Fuh King Kong

 

Growing up in the sticks in the 1970s meant for much of the time we had to make our own entertainment. A favourite game played in the family was Hide and Seek, in which I would invariably hide under my bed.

Although this would seem an obvious place to check, I very rarely got found. I thought this was because I was just brilliant at Hiding. Only years later was I told that this was actually because nobody was Seeking. They had merely suggested the ‘game’ as a ruse to get rid of me and my incessant “But why?” questioning.

Typical conversations between my junior self and my mother went along the lines of:

 

ME: Why is the sea blue?

MUM: Because the sky’s blue.

ME: But why is the sky blue?

MUM: Because it just is.

ME: But why?

MUM: Because I said so, that’s why.

ME: But why?

At this point, I’d often get a smack- to which my reaction would be to go hide under my bed and sob quietly. If her patience wasn’t entirely frazzled from working a 16-hour day in the pub, she would suggest a game of Hide and Seek and I’d go hide under my bed and try not to breathe too loudly. This could go on for hours.

Under my bed seemed like it could hold all sorts of adventures and I firmly believed that some kind of helter skelter portal to another land might be revealed one day, just like in Jamie and His Magic Torch. I would switch my electric torch on and off repeatedly, hoping that this time the magic hole would appear to take me away from Mickleton.

Only it never did.

 

Poor Jamie. Even then, he was on a long, downward spiral

Once in a blue moon, we would be taken to the Regal Cinema in Evesham, which had a curved screen that genuinely acted as a portal to rich and strange worlds. I wasn’t sure which was more magical- the images on the screen or the blue wisps of cigarette smoke rising up from half the audience that flickered and danced in the light of the projector.

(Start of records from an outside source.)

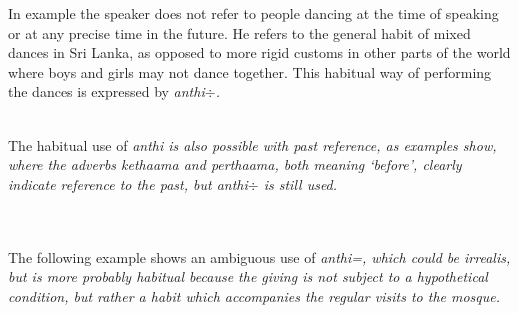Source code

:% 
%  

In example  the speaker does not refer to people dancing at the time of speaking or at any precise time in the future. He refers to the general habit of mixed dances in Sri Lanka, as opposed to more rigid customs in other parts of the world where boys and girls may not dance together. This habitual way of performing the dances is expressed by  \em anthi$\div$\em.

 \\
The habitual use of \em anthi \em is also possible with past reference, as examples  show, where the adverbs \em kethaama \em and \em perthaama\em, both meaning `before', clearly indicate reference to the past, but \em anthi$\div$ \em is still used.

\\


 \\

The following example shows an ambiguous use of \em anthi=\em, which could be irrealis, but is more probably habitual because the giving is not subject to a hypothetical condition, but rather a habit which accompanies the regular visits to the mosque.


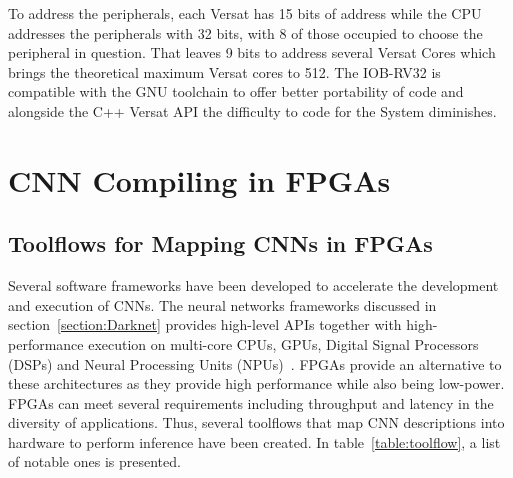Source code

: \documentclass[conference]{IEEEtran}
\begin{document}
To address the peripherals, each Versat has 15 bits of address while the CPU addresses
 the peripherals with 32 bits, with 8 of those occupied to choose
 the peripheral in question. That leaves 9 bits to address several Versat Cores
 which brings the theoretical maximum Versat cores to 512. The IOB-RV32 is compatible with the
 GNU toolchain to offer better portability of code and alongside the C++ Versat API the difficulty
 to code for the System diminishes.


\section{CNN Compiling in FPGAs}
\label{section:CNNVersat}

%

\subsection{Toolflows for Mapping CNNs in FPGAs}
\label{section:toolflow}

Several software frameworks have been developed to accelerate the development and
execution of CNNs. The neural networks frameworks discussed in
section~\ref{section:Darknet} provides high-level APIs together with high-performance 
execution on multi-core CPUs, GPUs, Digital Signal Processors (DSPs)
and Neural Processing Units (NPUs)~\cite{smartphones}. FPGAs provide an
alternative to these architectures as they provide high performance while also
being low-power. FPGAs can meet several requirements including throughput and latency
in the diversity of applications. Thus, several toolflows that map CNN descriptions
into hardware to perform inference have been created. In
table~\ref{table:toolflow}, a list of notable ones is presented.
\end{document}
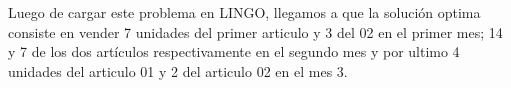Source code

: 
\begin{homeworkProblem}[-1][MKJ]
Luego de cargar este problema en LINGO, llegamos a que la solución optima consiste en vender 7 unidades del primer articulo y 3 del 02 en el primer mes; 14 y 7 de los dos artículos respectivamente en el segundo mes y por ultimo 4 unidades del articulo 01 y 2 del articulo 02 en el mes 3.
\end{homeworkProblem}


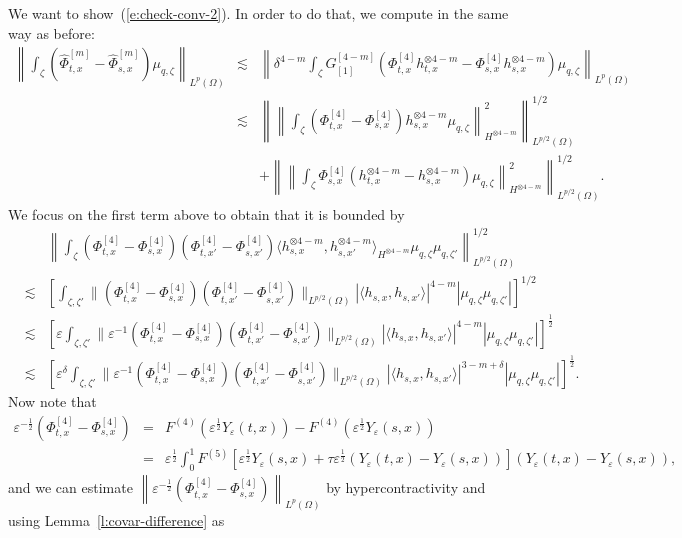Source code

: We want to show~(\ref{e:check-conv-2}). In order to do that, we compute in the
same way as before:
\begin{eqnarray*}
  \left\| \int_{\zeta} (\hat{\Phi}^{[m]}_{t, x} - \hat{\Phi}^{[m]}_{s, x})
  \mu_{q, \zeta} \right\|_{L^p (\Omega)} & \lesssim & \left\| \delta^{4 - m}
  \int_{\zeta} G^{[4 - m]}_{[1]} (\Phi^{[4]}_{t, x} h^{\otimes 4 - m}_{t, x} -
  \Phi^{[4]}_{s, x} h_{s, x}^{\otimes 4 - m}) \mu_{q, \zeta} \right\|_{L^p
  (\Omega)}\\
  & \lesssim & \left\| \left\| \int_{\zeta} (\Phi^{[4]}_{t, x} -
  \Phi^{[4]}_{s, x}) h_{s, x}^{\otimes 4 - m} \mu_{q, \zeta}
  \right\|^2_{H^{\otimes 4 - m}} \right\|_{L^{p / 2} (\Omega)}^{1 / 2}\\
  &  & + \left\| \left\| \int_{\zeta} \Phi^{[4]}_{s, x} (h_{t, x}^{\otimes 4
  - m} - h_{s, x}^{\otimes 4 - m}) \mu_{q, \zeta} \right\|^2_{H^{\otimes 4 -
  m}} \right\|_{L^{p / 2} (\Omega)}^{1 / 2} .
\end{eqnarray*}
We focus on the first term above to obtain that it is bounded by
\begin{eqnarray*}
  &  & \left\| \int_{\zeta} (\Phi^{[4]}_{t, x} - \Phi^{[4]}_{s, x})
  (\Phi^{[4]}_{t, x'} - \Phi^{[4]}_{s, x'}) \langle h_{s, x}^{\otimes 4 - m},
  h_{s, x'}^{\otimes 4 - m} \rangle_{H^{\otimes 4 - m}} \mu_{q, \zeta} \mu_{q,
  \zeta'}  \right\|_{L^{p / 2} (\Omega)}^{1 / 2}\\
  & \lesssim & \left[ \int_{\zeta, \zeta'} \| (\Phi^{[4]}_{t, x} -
  \Phi^{[4]}_{s, x}) (\Phi^{[4]}_{t, x'} - \Phi^{[4]}_{s, x'}) \|_{L^{p / 2}
  (\Omega)}  | \langle h_{s, x}, h_{s, x'} \rangle |^{4 - m}  | \mu_{q, \zeta}
  \mu_{q, \zeta'} | \right]^{1 / 2}\\
  & \lesssim & \left[ \varepsilon \int_{\zeta, \zeta'} \| \varepsilon^{- 1}
  (\Phi^{[4]}_{t, x} - \Phi^{[4]}_{s, x}) (\Phi^{[4]}_{t, x'} - \Phi^{[4]}_{s,
  x'}) \|_{L^{p / 2} (\Omega)} | \langle h_{s, x}, h_{s, x'} \rangle |^{4 - m}
  | \mu_{q, \zeta} \mu_{q, \zeta'} | \right]^{\frac{1}{2}}\\
  & \lesssim & \left[ \varepsilon^{\delta} \int_{\zeta, \zeta'} \|
  \varepsilon^{- 1} (\Phi^{[4]}_{t, x} - \Phi^{[4]}_{s, x}) (\Phi^{[4]}_{t,
  x'} - \Phi^{[4]}_{s, x'}) \|_{L^{p / 2} (\Omega)} | \langle h_{s, x}, h_{s,
  x'} \rangle |^{3 - m + \delta} | \mu_{q, \zeta} \mu_{q, \zeta'} |
  \right]^{\frac{1}{2}} .
\end{eqnarray*}
Now note that
\begin{eqnarray*}
  \varepsilon^{- \frac{1}{2}} (\Phi^{[4]}_{t, x} - \Phi^{[4]}_{s, x}) & = &
  F^{(4)} (\varepsilon^{\frac{1}{2}} Y_{\varepsilon} (t, x)) - F^{(4)}
  (\varepsilon^{\frac{1}{2}} Y_{\varepsilon} (s, x))\\
  & = & \varepsilon^{\frac{1}{2}} \int_0^1 F^{(5)} [\varepsilon^{\frac{1}{2}}
  Y_{\varepsilon} (s, x) + \tau \varepsilon^{\frac{1}{2}} (Y_{\varepsilon} (t,
  x) - Y_{\varepsilon} (s, x))]  (Y_{\varepsilon} (t, x) - Y_{\varepsilon} (s,
  x)),
\end{eqnarray*}
and we can estimate $\left\| \varepsilon^{- \frac{1}{2}} (\Phi^{[4]}_{t, x} -
\Phi^{[4]}_{s, x}) \right\|_{L^p (\Omega)}$ by hypercontractivity and using
Lemma~\ref{l:covar-difference} as


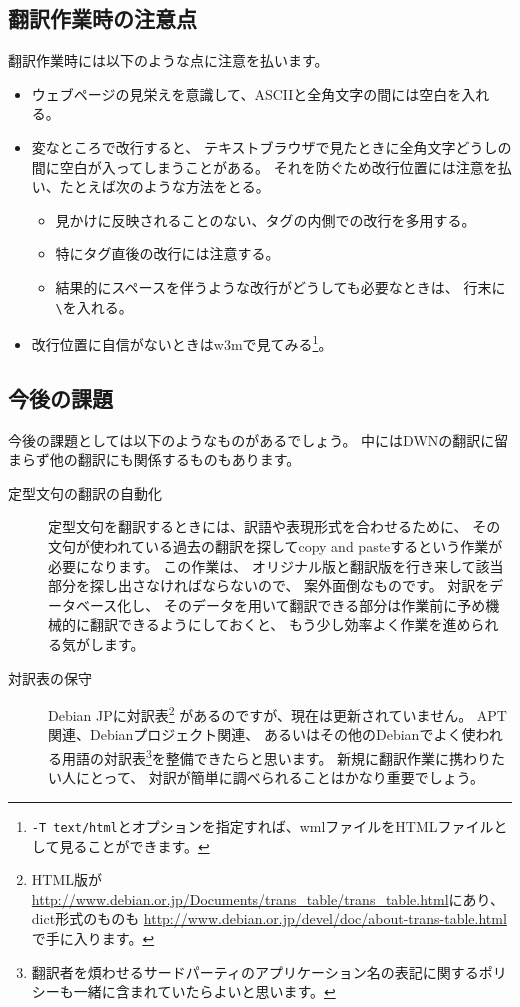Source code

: \documentclass[mingoth,a4paper]{jsarticle}
\begin{document}
\subsection{翻訳作業時の注意点}
\label{subsec:translation-care}

翻訳作業時には以下のような点に注意を払います。

\begin{itemize}
 \item ウェブページの見栄えを意識して、ASCIIと全角文字の間には空白を入れる。
 \item 変なところで改行すると、
   テキストブラウザで見たときに全角文字どうしの間に空白が入ってしまうことがある。
  それを防ぐため改行位置には注意を払い、たとえば次のような方法をとる。
 \begin{itemize}
  \item 見かけに反映されることのない、タグの内側での改行を多用する。
  \item 特にタグ直後の改行には注意する。
  \item 結果的にスペースを伴うような改行がどうしても必要なときは、
    行末に\verb|\|を入れる。
 \end{itemize}
 \item 改行位置に自信がないときはw3mで見てみる\footnote{\texttt{-T text/html}とオプションを指定すれば、wmlファイルをHTMLファイルとして見ることができます。}。
\end{itemize}

\subsection{今後の課題}

今後の課題としては以下のようなものがあるでしょう。
中にはDWNの翻訳に留まらず他の翻訳にも関係するものもあります。

\begin{description}
 \item[定型文句の翻訳の自動化]
   定型文句を翻訳するときには、訳語や表現形式を合わせるために、
   その文句が使われている過去の翻訳を探してcopy and pasteするという作業が必要になります。
   この作業は、
   オリジナル版と翻訳版を行き来して該当部分を探し出さなければならないので、
   案外面倒なものです。
   対訳をデータベース化し、
   そのデータを用いて翻訳できる部分は作業前に予め機械的に翻訳できるようにしておくと、
   もう少し効率よく作業を進められる気がします。
 \item[対訳表の保守]
   Debian JPに対訳表\footnote{HTML版が\url{http://www.debian.or.jp/Documents/trans_table/trans_table.html}にあり、
	    dict形式のものも
	    \url{http://www.debian.or.jp/devel/doc/about-trans-table.html}
	    で手に入ります。} があるのですが、現在は更新されていません。
   APT関連、Debianプロジェクト関連、
   あるいはその他のDebianでよく使われる用語の対訳表\footnote{翻訳者を煩わせるサードパーティのアプリケーション名の表記に関するポリシーも一緒に含まれていたらよいと思います。}を整備できたらと思います。
   新規に翻訳作業に携わりたい人にとって、
   対訳が簡単に調べられることはかなり重要でしょう。
\end{description}
\end{document}
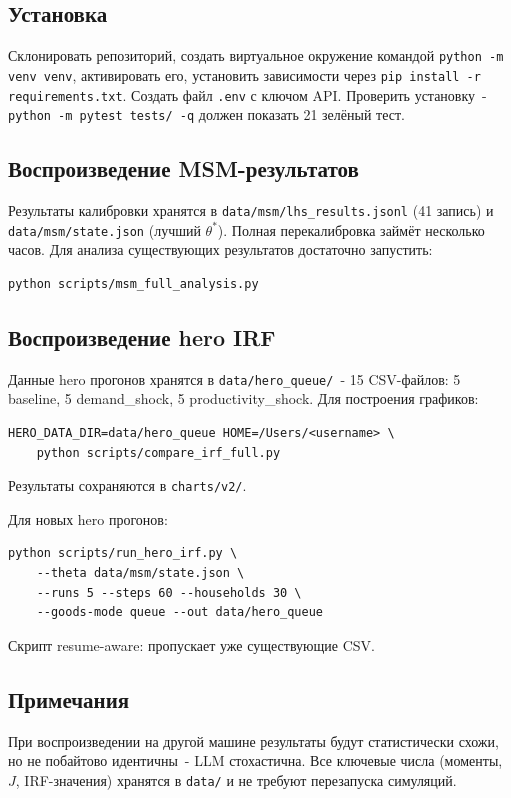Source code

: \documentclass[12pt, a4paper]{article}
\begin{document}
\subsection{Установка}

Склонировать репозиторий, создать виртуальное окружение командой \texttt{python -m venv venv}, активировать его, установить зависимости через \texttt{pip install -r requirements.txt}. Создать файл \texttt{.env} с ключом API. Проверить установку~- \texttt{python -m pytest tests/ -q} должен показать 21 зелёный тест.

\subsection{Воспроизведение MSM-результатов}

Результаты калибровки хранятся в \texttt{data/msm/lhs\_results.jsonl} (41 запись) и \texttt{data/msm/state.json} (лучший $\theta^*$). Полная перекалибровка займёт несколько часов. Для анализа существующих результатов достаточно запустить:
\begin{verbatim}
python scripts/msm_full_analysis.py
\end{verbatim}

\subsection{Воспроизведение hero IRF}

Данные hero прогонов хранятся в \texttt{data/hero\_queue/}~- 15 CSV-файлов: 5 baseline, 5 demand\_shock, 5 productivity\_shock. Для построения графиков:
\begin{verbatim}
HERO_DATA_DIR=data/hero_queue HOME=/Users/<username> \
    python scripts/compare_irf_full.py
\end{verbatim}
Результаты сохраняются в \texttt{charts/v2/}.

Для новых hero прогонов:
\begin{verbatim}
python scripts/run_hero_irf.py \
    --theta data/msm/state.json \
    --runs 5 --steps 60 --households 30 \
    --goods-mode queue --out data/hero_queue
\end{verbatim}
Скрипт resume-aware: пропускает уже существующие CSV.


\subsection{Примечания}

При воспроизведении на другой машине результаты будут статистически схожи, но не побайтово идентичны~- LLM стохастична. Все ключевые числа (моменты, $J$, IRF-значения) хранятся в \texttt{data/} и не требуют перезапуска симуляций.
\end{document}

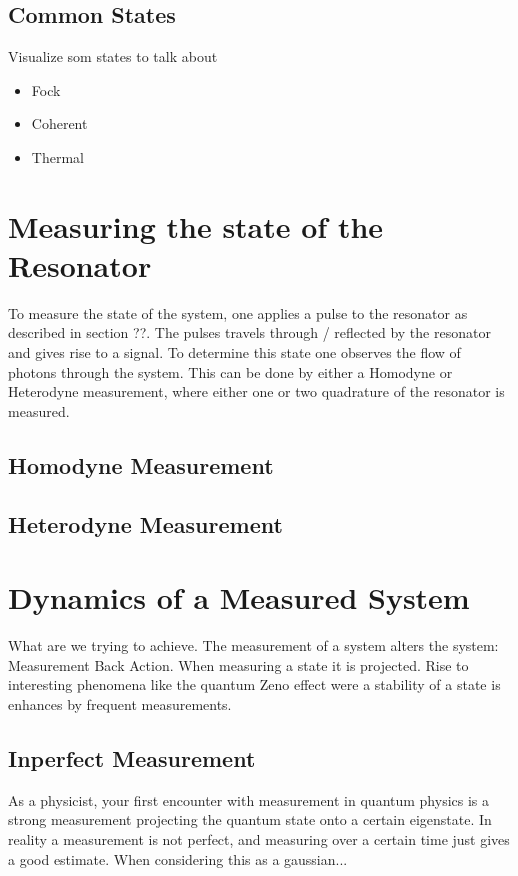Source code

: \subsection{Common States}

\begin{margin}

Visualize som states to talk about

\begin{itemize}
    \item Fock
    \item Coherent
    \item Thermal
\end{itemize}


\section{Measuring the state of the Resonator}
To measure the state of the system, one applies a pulse to the resonator as described in section ??. The pulses travels through / reflected by the resonator and gives rise to a signal. To determine this state one observes the flow of photons through the system. This can be done by either a Homodyne or Heterodyne measurement, where either one or two quadrature of the resonator is measured. 

\subsection{Homodyne Measurement}


\subsection{Heterodyne Measurement}

\section{Dynamics of a Measured System}
What are we trying to achieve. The measurement of a system alters the system: Measurement Back Action. When measuring a state it is projected. Rise to interesting phenomena like the quantum Zeno effect were a stability of a state is enhances by frequent measurements. 

\subsection{Inperfect Measurement}
As a physicist, your first encounter with measurement in quantum physics is a strong measurement projecting the quantum state onto a certain eigenstate. In reality a measurement is not perfect, and measuring over a certain time just gives a good estimate. When considering this as a gaussian... 


\end{margin}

The first time I ever went to the Regal Cinema was to see the 1976 remake of Dino De Laurentiiissississ’s King Kong, starring Jeff Bridges and a gigantic animatronic gorilla, when I was just three years old.

I must have been very affected by the film because, right at the end- when King Kong climbs to the top of the World Trade Center in New York, and he’s grabbing at helicopters and gets shot and falls to the ground; and he’s bleeding and obviously dying- his enormous gorilla heart slowly winding down- I leapt out of my seat near the back of the gods and ran as fast as I could to the front, tears and snot streaming down my hot, chubby little face, and screaming over and over again “Don’t die King Kong!

“Don’t DIE, King King!

“DON’T die, KING KONG!

“DON’T DIE, King KONG!”

The fact that the audience all started laughing at me somehow made my grief worse. Was a world in which King Kong could not only die, but be laughed at in his final moments really somewhere I wanted to grow up?

I vowed there and then that when I got home, I would go straight to under my bed and never come out ever again.

Looking back on it, I realise that I ruined the end of the film for the entire cinema audience. But as it scores a measly 5.8 out of 10 on IMDB and 46% on rottentomatoes, they probably didn’t mind much either way.

As for King Kong, I’d like to think that he got his revenge and that stomping around on the roof of the Twin Towers caused some sort of structural weakness, which would result in the buildings falling into their own footprint at free-fall velocity on September 11th, 2001 after being hit by a couple of planes.

It’s about as plausible a theory as any for what actually happened that day.